Photo courtesy of Star Trek Timelines.

Photo courtesy of Star Trek Timelines.

What is the biggest thing you want fans to be aware of coming of Star Trek: Mission New York’s 50th Anniversary show?

David: We talked about the storytelling and one of the things I found really interesting is telling new Star Trek stories but I’m not particularly interested in telling my own story. When I talked about the people, like a gentleman that just walked up to us in a general Cardassian outfit, there’s no specific character for that – I don’t know what that is, but that is a thing he loves and is embodying. In the same way, we have these stories and novels that aren’t a part of the official Star Trek but people have taken this on and they have created extended stories of their favorite characters. What I think we have the opportunity to do moving on is a collaborative storytelling system. Right now, we have am event going on called the Battle for New York which is a play on an existing Enterprise episode and the idea is the players can pick one of three factions in the game to support. All these factions are trying to accomplish the same overall goal, they are all trying to save Captain Archer and make sure the Federation is formed. But each of the three factions if given the opportunity might change things a little bit. We want players to look forward to do that, engage in the story, and fill in the blanks. We set up the problem, they resolve it. We take how they play, who they chose to use, and the other ways they answer questions to conclude the story.


Similar to an algorithm?

David: We’re not at that point.
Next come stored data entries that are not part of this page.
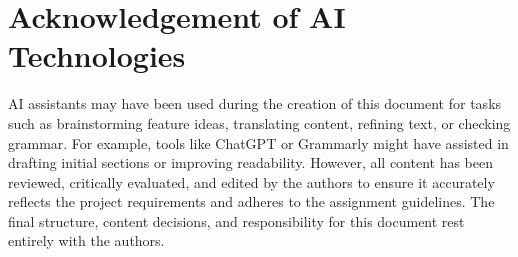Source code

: \documentclass[a4paper,11pt]{article}
\begin{document}
\section*{Acknowledgement of AI Technologies}
AI assistants may have been used during the creation of this document for tasks such as brainstorming feature ideas, translating content, refining text, or checking grammar. For example, tools like ChatGPT or Grammarly might have assisted in drafting initial sections or improving readability. However, all content has been reviewed, critically evaluated, and edited by the authors to ensure it accurately reflects the project requirements and adheres to the assignment guidelines. The final structure, content decisions, and responsibility for this document rest entirely with the authors.
\end{document}
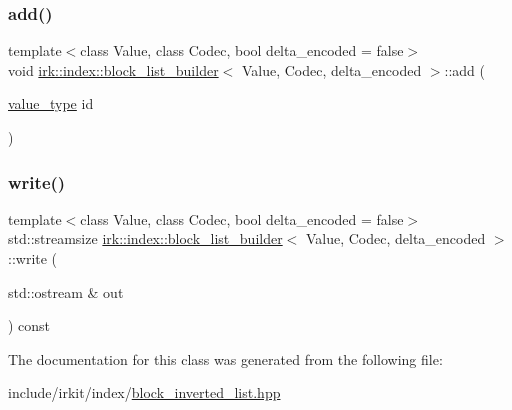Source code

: \subsubsection{\texorpdfstring{add()}{add()}}
{\footnotesize\ttfamily template$<$class Value, class Codec, bool delta\+\_\+encoded = false$>$ \\
void \mbox{\hyperlink{classirk_1_1index_1_1block__list__builder}{irk\+::index\+::block\+\_\+list\+\_\+builder}}$<$ Value, Codec, delta\+\_\+encoded $>$\+::add (\begin{DoxyParamCaption}\item[{\mbox{\hyperlink{classirk_1_1index_1_1block__list__builder_aee4746d79079e00283a5f7a3ad071b5e}{value\+\_\+type}}}]{id }\end{DoxyParamCaption})\hspace{0.3cm}{\ttfamily [inline]}}

\mbox{\label{classirk_1_1index_1_1block__list__builder_a003cb5e11a447ddf8ae03da4ba47a036}} 
\subsubsection{\texorpdfstring{write()}{write()}}
{\footnotesize\ttfamily template$<$class Value, class Codec, bool delta\+\_\+encoded = false$>$ \\
std\+::streamsize \mbox{\hyperlink{classirk_1_1index_1_1block__list__builder}{irk\+::index\+::block\+\_\+list\+\_\+builder}}$<$ Value, Codec, delta\+\_\+encoded $>$\+::write (\begin{DoxyParamCaption}\item[{std\+::ostream \&}]{out }\end{DoxyParamCaption}) const\hspace{0.3cm}{\ttfamily [inline]}}



The documentation for this class was generated from the following file\+:\begin{DoxyCompactItemize}
\item 
include/irkit/index/\mbox{\hyperlink{block__inverted__list_8hpp}{block\+\_\+inverted\+\_\+list.\+hpp}}\end{DoxyCompactItemize}
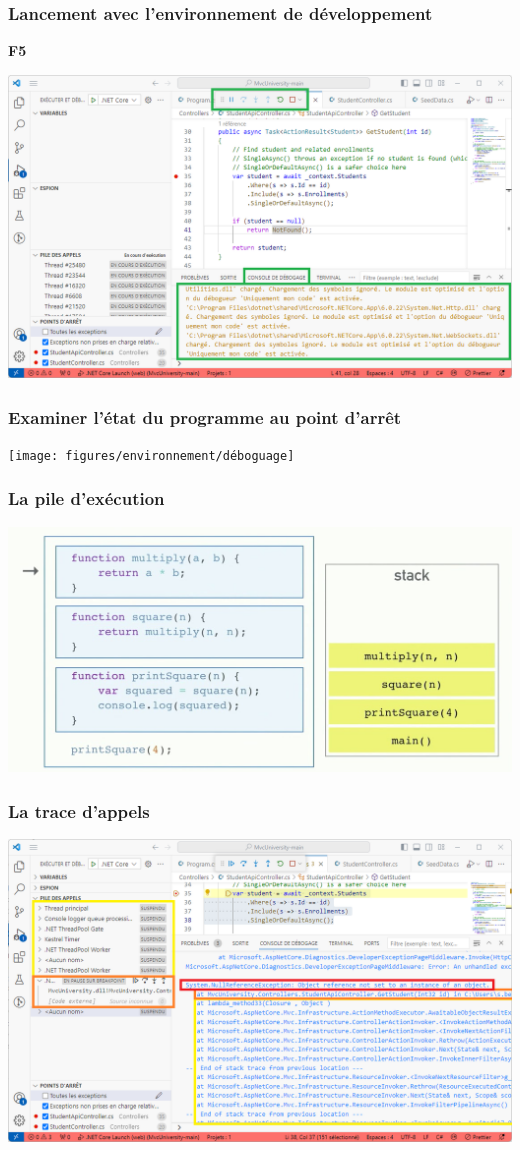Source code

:\begin{frame}
    \frametitle{Lancement avec l'environnement de développement}
    \centering
    \Huge
    \textbf{F5}

    \includegraphics[height=0.4\linewidth]{figures/environnement/lancement-du-programme}
\end{frame}

\begin{frame}
    \frametitle{Examiner l'état du programme au point d'arrêt}
    \centering
    \texttt{[image: figures/environnement/déboguage]}
\end{frame}

\begin{frame}
    \frametitle{La pile d'exécution}
    \centering
    \includegraphics[height=0.5\linewidth]{figures/environnement/callstack}
\end{frame}

\begin{frame}
    \frametitle{La trace d'appels}
    \centering
    \includegraphics[height=0.5\linewidth]{figures/environnement/stacktrace}
\end{frame}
It’s literally watching them play, sending out emails, polls and asking things like ‘what would you do in this scenario?’ They put that out there, we write that into the story, the content, the characters and it basically feeds into itself. The more that we work on these systems; the more we can create an algorithm and put that into the game. The goal a year from now to have players come into the game not only for the nostalgia but also for the other Star Trek stories that they hear people care about. I would love for the community to create a new version of an existing character, and see a cosplayer. That would be incredible.

What makes the game unique and really itself?

David: I think the very premise of the game, collapsing 50 years of Star Trek, the players can create these unique crews from their own shows. It’s a thing people love here at the convention. They love seeing the original actors next to the later series actors. We’re just creating a game where people can interact together.


Is there a Star Trek moment that stands out to you that’s in the game or you want to put in the game?

David: Yes, there’s a pretty famous episode of Deep Space 9 called ‘In the Pale Moonlight,’ and it goes back to that moral gray area. In that series there’s a big galactic war going on, the Captain, Captain Sisko is tasked with defending everyone. That weighs heavy on him. He has the opportunity have a pretty big victory, to bring in the Romulans, who sort of stay out. The way that he does it, he goes to a former spy, who may be duplicitous and they actually orchestrate an assassination. This is a Starfleet captain, who turns a blind eye, he makes a bunch of comprises, and the end result is a foreign diplomat is assassinated. There is a great moment in that episode where he looks right at the camera and questions himself. He’s doing his diary and he keeps repeating something along the lines of ‘I can live with that.’ That was a pretty different moment in Star Trek and I’d like to capture a very strong man at his worst, that was making a pretty big self-sacrifice.